Work task
From the records that follow, copy every line in which "will" appears.

Data

######

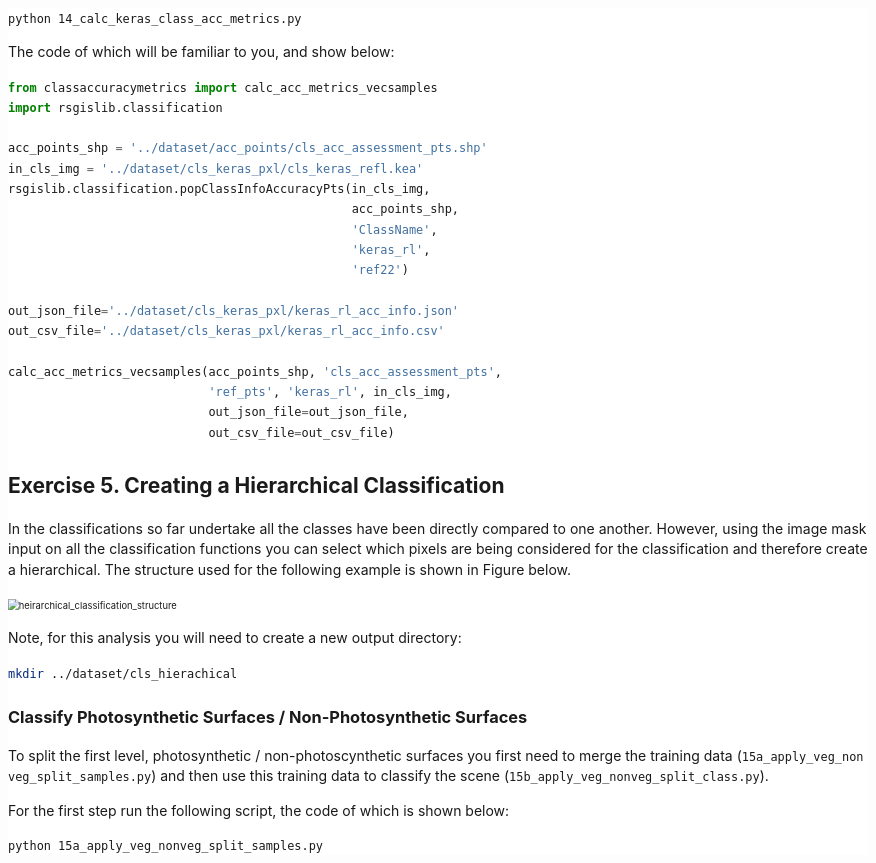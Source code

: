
```bash
python 14_calc_keras_class_acc_metrics.py
```

The code of which will be familiar to you, and show below:

```python
from classaccuracymetrics import calc_acc_metrics_vecsamples
import rsgislib.classification

acc_points_shp = '../dataset/acc_points/cls_acc_assessment_pts.shp'
in_cls_img = '../dataset/cls_keras_pxl/cls_keras_refl.kea'
rsgislib.classification.popClassInfoAccuracyPts(in_cls_img, 
                                                acc_points_shp, 
                                                'ClassName', 
                                                'keras_rl', 
                                                'ref22')

out_json_file='../dataset/cls_keras_pxl/keras_rl_acc_info.json'
out_csv_file='../dataset/cls_keras_pxl/keras_rl_acc_info.csv'

calc_acc_metrics_vecsamples(acc_points_shp, 'cls_acc_assessment_pts', 
                            'ref_pts', 'keras_rl', in_cls_img,
                            out_json_file=out_json_file,
                            out_csv_file=out_csv_file)

```

## Exercise 5. Creating a Hierarchical Classification

In the classifications so far undertake all the classes have been directly compared to one another. However, using the image mask input on all the classification functions you can select which pixels are being considered for the classification and therefore create a hierarchical. The structure used for the following example is shown in Figure below.

<img src="figures/heirarchical_classification_structure.png" alt="heirarchical_classification_structure" style="zoom:67%;" />

Note, for this analysis you will need to create a new output directory:

```bash
mkdir ../dataset/cls_hierachical
```

### Classify Photosynthetic Surfaces / Non-Photosynthetic Surfaces

To split the first level, photosynthetic / non-photoscynthetic surfaces you first need to merge the training data (`15a_apply_veg_nonveg_split_samples.py`) and then use this training data to classify the scene (`15b_apply_veg_nonveg_split_class.py`).

For the first step run the following script, the code of which is shown below:

```bash
python 15a_apply_veg_nonveg_split_samples.py
```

######

Exercise output
The code of which will be familiar to you, and show below:
Note, for this analysis you will need to create a new output directory:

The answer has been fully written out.